Repeat only the stretch of lines below that runs from the line with "It's easy to" through the line with "predictions are correct).", unaltered.

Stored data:
>>>>

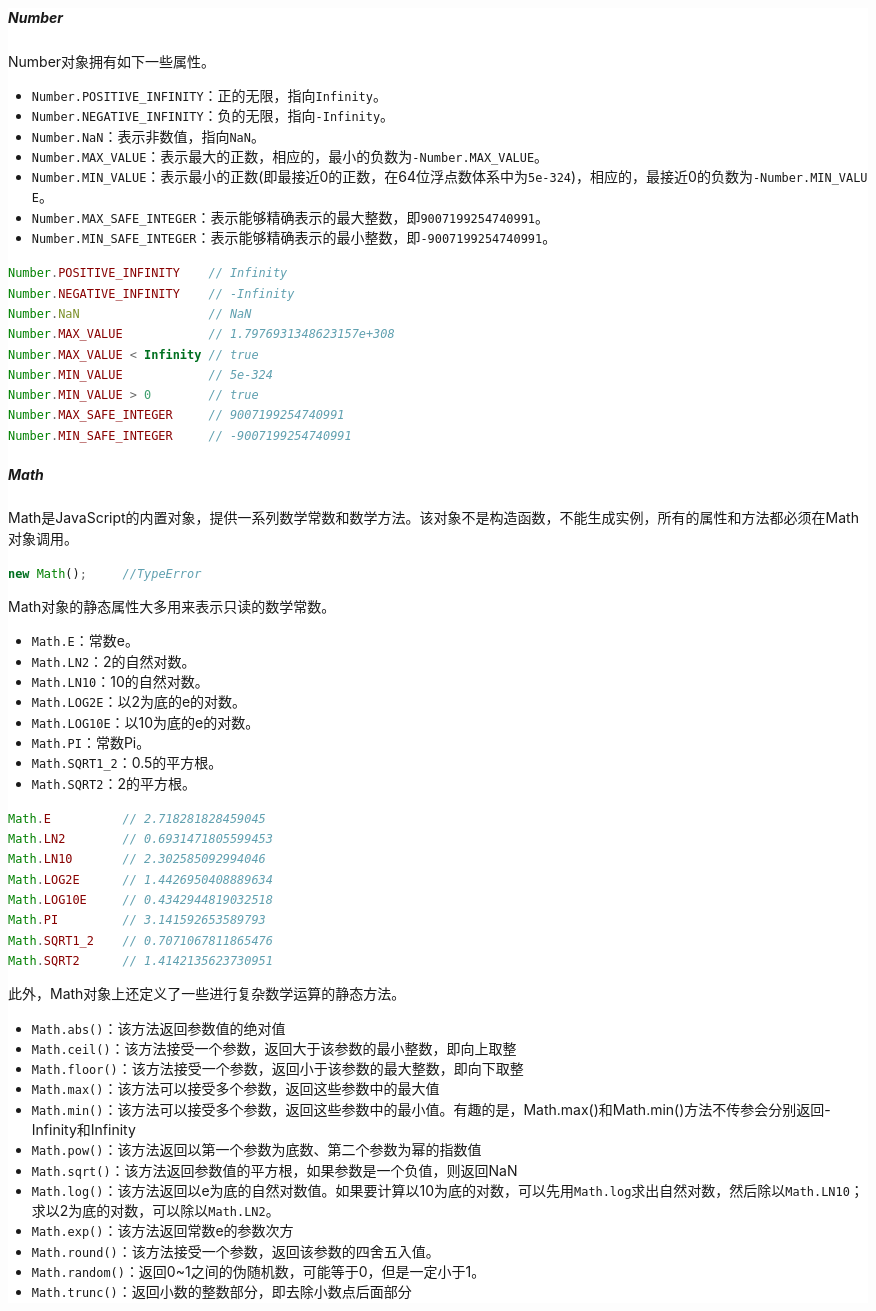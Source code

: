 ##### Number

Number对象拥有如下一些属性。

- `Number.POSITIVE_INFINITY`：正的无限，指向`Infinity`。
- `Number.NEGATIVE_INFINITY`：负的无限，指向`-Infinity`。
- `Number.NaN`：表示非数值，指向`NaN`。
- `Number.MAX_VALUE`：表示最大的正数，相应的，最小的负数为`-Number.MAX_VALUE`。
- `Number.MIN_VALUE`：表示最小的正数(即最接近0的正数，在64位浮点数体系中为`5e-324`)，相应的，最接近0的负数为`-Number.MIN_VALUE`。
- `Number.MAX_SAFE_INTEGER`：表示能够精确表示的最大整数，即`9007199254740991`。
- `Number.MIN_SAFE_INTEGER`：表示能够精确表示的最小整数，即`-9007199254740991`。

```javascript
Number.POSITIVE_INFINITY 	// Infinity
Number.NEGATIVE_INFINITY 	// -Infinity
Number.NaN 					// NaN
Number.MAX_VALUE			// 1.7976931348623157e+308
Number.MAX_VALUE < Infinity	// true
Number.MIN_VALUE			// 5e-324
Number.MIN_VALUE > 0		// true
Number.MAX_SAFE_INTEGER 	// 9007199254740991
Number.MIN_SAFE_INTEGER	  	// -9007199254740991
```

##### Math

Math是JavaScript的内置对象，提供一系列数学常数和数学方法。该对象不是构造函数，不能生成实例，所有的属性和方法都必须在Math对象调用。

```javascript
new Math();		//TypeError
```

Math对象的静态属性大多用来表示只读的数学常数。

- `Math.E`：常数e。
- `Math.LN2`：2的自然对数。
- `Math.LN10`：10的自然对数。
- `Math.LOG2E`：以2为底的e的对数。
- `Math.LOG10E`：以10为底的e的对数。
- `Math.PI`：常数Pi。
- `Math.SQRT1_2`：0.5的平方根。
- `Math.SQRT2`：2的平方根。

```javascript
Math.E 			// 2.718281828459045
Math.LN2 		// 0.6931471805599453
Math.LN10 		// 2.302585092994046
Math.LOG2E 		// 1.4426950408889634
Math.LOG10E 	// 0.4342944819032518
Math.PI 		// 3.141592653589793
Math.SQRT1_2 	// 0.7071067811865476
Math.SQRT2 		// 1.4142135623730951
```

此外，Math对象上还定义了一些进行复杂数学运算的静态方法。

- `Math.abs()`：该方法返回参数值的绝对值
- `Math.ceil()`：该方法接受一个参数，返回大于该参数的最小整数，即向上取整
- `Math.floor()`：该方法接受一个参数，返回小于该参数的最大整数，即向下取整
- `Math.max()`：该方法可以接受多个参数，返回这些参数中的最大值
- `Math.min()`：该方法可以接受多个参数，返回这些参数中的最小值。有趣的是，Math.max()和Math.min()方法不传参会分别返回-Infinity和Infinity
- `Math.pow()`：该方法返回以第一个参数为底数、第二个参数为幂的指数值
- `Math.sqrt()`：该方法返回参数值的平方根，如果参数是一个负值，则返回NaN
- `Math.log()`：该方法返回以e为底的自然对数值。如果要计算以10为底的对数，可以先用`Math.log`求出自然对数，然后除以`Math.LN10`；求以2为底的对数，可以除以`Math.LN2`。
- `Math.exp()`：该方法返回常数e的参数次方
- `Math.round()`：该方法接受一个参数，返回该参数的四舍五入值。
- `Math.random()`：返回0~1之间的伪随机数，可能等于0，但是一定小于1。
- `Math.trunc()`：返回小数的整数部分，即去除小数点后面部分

<<<<
>>>>

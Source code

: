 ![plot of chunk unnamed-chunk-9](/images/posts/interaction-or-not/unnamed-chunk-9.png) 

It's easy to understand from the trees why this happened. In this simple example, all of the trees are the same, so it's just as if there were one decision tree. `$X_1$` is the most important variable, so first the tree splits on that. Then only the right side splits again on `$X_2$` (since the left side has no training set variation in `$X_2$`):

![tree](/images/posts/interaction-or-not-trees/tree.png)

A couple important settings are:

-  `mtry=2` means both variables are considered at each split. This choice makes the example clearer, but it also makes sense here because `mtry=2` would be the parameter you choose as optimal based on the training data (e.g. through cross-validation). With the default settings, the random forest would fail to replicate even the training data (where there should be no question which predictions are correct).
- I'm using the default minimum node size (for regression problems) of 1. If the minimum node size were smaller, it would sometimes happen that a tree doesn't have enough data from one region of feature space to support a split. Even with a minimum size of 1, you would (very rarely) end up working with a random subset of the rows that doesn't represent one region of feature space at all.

<<<<

Exercise response ::
It's easy to understand from the trees why this happened. In this simple example, all of the trees are the same, so it's just as if there were one decision tree. `$X_1$` is the most important variable, so first the tree splits on that. Then only the right side splits again on `$X_2$` (since the left side has no training set variation in `$X_2$`):

![tree](/images/posts/interaction-or-not-trees/tree.png)

A couple important settings are:

-  `mtry=2` means both variables are considered at each split. This choice makes the example clearer, but it also makes sense here because `mtry=2` would be the parameter you choose as optimal based on the training data (e.g. through cross-validation). With the default settings, the random forest would fail to replicate even the training data (where there should be no question which predictions are correct).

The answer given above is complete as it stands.